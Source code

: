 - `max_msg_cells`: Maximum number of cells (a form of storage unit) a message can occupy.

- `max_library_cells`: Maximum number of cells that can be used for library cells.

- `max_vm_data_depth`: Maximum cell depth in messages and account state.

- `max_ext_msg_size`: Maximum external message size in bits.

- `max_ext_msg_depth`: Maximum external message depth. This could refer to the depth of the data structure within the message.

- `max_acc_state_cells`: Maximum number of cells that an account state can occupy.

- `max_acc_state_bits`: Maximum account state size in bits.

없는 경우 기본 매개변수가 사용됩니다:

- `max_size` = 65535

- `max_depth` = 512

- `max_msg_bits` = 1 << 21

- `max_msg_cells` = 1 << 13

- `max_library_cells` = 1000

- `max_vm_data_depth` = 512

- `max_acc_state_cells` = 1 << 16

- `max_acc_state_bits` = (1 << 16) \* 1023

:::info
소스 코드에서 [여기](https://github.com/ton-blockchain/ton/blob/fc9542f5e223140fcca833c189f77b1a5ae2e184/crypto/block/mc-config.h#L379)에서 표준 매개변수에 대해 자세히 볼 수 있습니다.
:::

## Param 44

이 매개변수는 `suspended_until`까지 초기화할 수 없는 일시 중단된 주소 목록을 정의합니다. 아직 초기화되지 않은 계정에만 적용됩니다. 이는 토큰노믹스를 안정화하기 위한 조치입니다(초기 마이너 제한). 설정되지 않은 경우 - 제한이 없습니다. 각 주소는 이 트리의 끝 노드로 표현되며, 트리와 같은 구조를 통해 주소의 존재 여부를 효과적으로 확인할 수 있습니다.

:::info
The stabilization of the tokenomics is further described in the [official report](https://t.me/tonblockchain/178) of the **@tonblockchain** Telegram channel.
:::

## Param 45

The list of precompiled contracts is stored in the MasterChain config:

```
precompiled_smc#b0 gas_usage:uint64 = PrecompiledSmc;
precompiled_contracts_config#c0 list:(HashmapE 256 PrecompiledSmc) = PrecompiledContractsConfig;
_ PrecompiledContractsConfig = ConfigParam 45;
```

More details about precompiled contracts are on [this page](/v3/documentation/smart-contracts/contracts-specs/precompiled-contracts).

----

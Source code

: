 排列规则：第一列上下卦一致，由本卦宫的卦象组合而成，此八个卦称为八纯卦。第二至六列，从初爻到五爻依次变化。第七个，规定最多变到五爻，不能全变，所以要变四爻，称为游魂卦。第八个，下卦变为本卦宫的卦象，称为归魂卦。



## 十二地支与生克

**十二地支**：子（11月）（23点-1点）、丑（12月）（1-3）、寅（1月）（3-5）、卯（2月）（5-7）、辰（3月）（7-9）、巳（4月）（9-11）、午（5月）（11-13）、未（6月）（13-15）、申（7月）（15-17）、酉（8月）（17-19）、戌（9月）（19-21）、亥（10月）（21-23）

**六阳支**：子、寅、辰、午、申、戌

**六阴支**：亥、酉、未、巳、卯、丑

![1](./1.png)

----

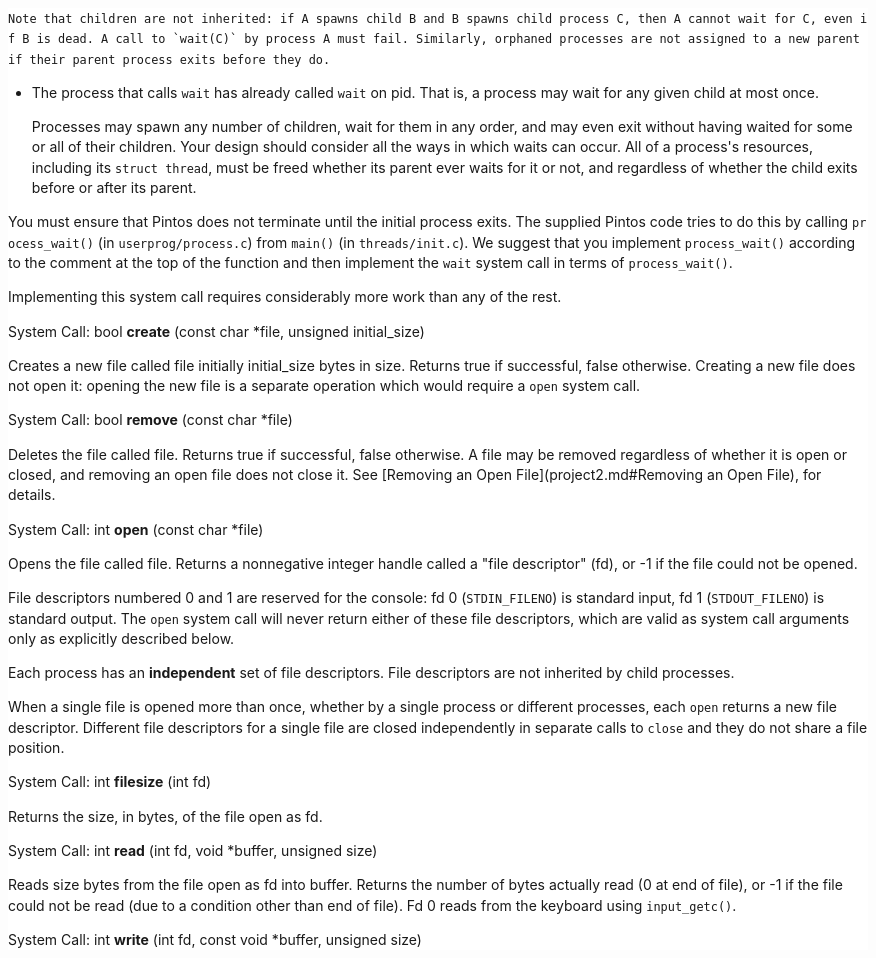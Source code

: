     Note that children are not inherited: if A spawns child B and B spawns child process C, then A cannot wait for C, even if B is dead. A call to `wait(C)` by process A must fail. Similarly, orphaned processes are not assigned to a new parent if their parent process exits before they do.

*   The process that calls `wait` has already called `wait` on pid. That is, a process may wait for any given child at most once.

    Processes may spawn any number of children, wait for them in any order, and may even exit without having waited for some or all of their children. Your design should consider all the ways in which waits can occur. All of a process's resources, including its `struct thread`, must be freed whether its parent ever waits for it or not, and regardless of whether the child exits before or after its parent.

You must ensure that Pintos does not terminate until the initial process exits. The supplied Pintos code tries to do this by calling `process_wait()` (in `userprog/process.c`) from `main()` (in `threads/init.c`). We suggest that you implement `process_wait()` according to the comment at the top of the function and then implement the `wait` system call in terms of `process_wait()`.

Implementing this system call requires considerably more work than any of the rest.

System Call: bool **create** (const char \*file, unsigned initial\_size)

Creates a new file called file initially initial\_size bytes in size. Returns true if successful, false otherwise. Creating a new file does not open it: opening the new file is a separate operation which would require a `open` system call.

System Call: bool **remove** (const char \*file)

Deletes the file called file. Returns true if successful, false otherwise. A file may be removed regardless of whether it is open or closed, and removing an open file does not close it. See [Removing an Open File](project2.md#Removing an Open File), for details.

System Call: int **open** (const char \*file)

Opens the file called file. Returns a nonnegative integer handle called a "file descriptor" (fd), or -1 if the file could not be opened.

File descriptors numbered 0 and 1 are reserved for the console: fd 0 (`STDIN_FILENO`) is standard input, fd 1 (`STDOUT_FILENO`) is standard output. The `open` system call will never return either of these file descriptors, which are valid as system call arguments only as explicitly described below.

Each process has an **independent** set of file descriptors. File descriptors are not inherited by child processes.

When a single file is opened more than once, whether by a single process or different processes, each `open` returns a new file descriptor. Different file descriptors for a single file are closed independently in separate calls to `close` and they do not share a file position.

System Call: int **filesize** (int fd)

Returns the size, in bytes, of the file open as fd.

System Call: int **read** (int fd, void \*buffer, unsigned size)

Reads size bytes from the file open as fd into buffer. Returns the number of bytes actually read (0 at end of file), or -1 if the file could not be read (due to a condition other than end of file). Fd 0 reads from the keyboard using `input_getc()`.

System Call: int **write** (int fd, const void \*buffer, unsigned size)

----

## Problem to work on
Everything starting at the line containing "for library cells." and ending at the line containing "message size in bits." in the records above should be repeated exactly, and only that.

## Solution
- `max_library_cells`: Maximum number of cells that can be used for library cells.

- `max_vm_data_depth`: Maximum cell depth in messages and account state.

- `max_ext_msg_size`: Maximum external message size in bits.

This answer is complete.